There is a new economics paper that addresses the issue of the value of virginity and finds that cross-societal variations in the value of virginity are closely tied to opportunities for women on the marriage market. * The theoretical argument it provides may not directly answer my question, but does get at the heart of why the price tag on virginity differs across cultures.
Here is the way the argument goes. When looking for a wife, a man values both the income a woman might bring to the marriage and her status as a virgin. (You can decide for yourself why that might be the case. The most convincing argument I have heard is that chastity is a strong signal that the husband will not end up raising another man’s children.) If a wealthy man meets a poor woman with whom he falls in love, he might be willing to marry her if she is a virgin despite the fact she is poor. If she is not a virgin, however, he might prefer to marry a wealthy woman who is a virgin even if he doesn’t love her. So the return on virginity for a poor girl is the probability of marrying a rich man multiplied by his income. Anything that reduces this expected return reduces the value of being a virgin and increases the probability of pre-marital sex (after all there is more than one way to land a man).

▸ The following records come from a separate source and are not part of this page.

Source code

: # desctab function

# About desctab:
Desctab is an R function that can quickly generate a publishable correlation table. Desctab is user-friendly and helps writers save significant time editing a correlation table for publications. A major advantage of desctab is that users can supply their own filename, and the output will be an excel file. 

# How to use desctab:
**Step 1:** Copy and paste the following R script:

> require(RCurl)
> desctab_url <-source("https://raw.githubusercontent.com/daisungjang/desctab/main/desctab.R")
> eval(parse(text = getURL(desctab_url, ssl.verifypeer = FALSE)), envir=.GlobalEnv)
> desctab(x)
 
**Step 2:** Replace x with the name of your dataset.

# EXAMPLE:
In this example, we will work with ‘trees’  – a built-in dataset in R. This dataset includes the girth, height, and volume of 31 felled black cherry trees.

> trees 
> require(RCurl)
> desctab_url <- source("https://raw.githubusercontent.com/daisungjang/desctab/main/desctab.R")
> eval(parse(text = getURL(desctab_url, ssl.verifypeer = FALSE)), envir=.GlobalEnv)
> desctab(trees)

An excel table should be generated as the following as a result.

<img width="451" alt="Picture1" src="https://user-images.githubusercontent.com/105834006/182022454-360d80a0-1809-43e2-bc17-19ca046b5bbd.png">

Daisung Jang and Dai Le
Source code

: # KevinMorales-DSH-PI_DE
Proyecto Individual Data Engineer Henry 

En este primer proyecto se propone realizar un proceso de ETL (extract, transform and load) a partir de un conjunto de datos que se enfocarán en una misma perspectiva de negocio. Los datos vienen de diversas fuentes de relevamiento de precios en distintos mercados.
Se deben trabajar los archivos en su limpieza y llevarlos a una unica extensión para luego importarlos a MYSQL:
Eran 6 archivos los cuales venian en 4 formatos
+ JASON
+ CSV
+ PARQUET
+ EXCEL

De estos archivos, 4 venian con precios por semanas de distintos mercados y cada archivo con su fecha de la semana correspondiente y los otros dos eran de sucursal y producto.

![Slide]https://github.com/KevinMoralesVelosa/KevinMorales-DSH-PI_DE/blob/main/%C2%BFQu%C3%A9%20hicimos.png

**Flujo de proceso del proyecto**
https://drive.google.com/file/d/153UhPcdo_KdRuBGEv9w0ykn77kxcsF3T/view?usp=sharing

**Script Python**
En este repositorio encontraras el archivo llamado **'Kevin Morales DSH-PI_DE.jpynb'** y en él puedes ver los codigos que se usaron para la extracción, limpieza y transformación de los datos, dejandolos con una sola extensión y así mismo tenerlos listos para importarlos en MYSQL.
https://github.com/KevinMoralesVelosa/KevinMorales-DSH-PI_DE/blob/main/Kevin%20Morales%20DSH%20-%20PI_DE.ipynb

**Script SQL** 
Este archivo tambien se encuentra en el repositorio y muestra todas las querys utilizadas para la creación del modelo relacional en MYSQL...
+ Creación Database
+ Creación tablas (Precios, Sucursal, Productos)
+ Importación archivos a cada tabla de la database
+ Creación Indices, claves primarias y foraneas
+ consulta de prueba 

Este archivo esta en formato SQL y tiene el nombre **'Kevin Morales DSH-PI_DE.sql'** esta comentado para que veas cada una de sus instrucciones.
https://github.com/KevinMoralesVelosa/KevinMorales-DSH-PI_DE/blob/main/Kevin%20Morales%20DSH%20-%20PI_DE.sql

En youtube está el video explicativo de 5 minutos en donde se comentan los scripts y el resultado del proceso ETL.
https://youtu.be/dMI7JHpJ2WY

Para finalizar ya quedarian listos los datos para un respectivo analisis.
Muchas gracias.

So what reduces the expected return? Well, one thing is class segregation. If a wealthy man would never marry a poor girl no matter how chaste she is, the value of her virginity is zero (presuming anyone can marry a poor man). Another is inequality among men; if all men have the same income then virginity is without value since it will not buy you the opportunity to marry up the income scale. Reducing the inequality between men and women has the same effect.
What this paper tells us about the question at hand is this. The girls selling their virginity in Mexican-US border towns have a very low probability of ever marrying a rich man. In terms of increasing their lifetime income their virginity has little to no value, which is why it is sold at such a low price.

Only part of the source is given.